(Stored data entries)
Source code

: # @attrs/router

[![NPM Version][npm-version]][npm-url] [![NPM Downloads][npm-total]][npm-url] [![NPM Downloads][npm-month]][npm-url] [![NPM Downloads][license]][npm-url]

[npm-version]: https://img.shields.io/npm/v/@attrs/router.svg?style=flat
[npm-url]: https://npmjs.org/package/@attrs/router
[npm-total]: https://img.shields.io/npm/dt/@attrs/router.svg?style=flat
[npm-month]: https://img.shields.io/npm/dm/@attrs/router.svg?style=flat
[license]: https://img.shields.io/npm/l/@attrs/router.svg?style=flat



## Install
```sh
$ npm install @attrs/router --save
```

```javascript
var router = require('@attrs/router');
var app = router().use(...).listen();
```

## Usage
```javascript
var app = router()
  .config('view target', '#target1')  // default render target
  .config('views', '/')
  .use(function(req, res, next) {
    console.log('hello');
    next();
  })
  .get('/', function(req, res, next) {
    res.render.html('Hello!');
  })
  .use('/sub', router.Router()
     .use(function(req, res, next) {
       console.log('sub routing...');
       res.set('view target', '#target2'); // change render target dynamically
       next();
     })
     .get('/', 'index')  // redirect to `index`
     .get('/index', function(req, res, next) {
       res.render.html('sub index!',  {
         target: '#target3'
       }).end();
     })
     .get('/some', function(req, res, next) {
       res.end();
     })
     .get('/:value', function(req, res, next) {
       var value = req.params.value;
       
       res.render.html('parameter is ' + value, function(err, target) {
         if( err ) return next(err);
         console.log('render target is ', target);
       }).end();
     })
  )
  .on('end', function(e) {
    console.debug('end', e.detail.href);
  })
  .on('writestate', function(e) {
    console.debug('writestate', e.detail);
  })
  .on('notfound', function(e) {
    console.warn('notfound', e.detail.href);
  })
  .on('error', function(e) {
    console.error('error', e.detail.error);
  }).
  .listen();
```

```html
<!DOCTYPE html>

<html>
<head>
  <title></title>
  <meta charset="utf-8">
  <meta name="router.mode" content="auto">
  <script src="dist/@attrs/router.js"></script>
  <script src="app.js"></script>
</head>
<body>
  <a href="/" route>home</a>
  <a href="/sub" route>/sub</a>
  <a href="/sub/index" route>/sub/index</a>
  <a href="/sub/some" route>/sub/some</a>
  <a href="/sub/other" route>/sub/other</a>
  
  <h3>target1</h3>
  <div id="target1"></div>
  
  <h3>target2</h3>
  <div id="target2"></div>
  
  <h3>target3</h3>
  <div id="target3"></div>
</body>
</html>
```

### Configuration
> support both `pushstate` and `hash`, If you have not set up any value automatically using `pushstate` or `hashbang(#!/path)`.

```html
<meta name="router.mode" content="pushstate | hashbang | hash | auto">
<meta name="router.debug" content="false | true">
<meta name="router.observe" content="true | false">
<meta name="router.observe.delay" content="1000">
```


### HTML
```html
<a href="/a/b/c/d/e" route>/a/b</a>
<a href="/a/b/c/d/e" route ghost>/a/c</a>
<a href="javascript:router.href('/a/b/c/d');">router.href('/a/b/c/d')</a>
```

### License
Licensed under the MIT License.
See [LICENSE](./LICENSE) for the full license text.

What you need to do
Wherever the string "name" appears in the data above, report the whole line.

Output
  <meta name="router.mode" content="auto">
<meta name="router.mode" content="pushstate | hashbang | hash | auto">
<meta name="router.debug" content="false | true">
<meta name="router.observe" content="true | false">
<meta name="router.observe.delay" content="1000">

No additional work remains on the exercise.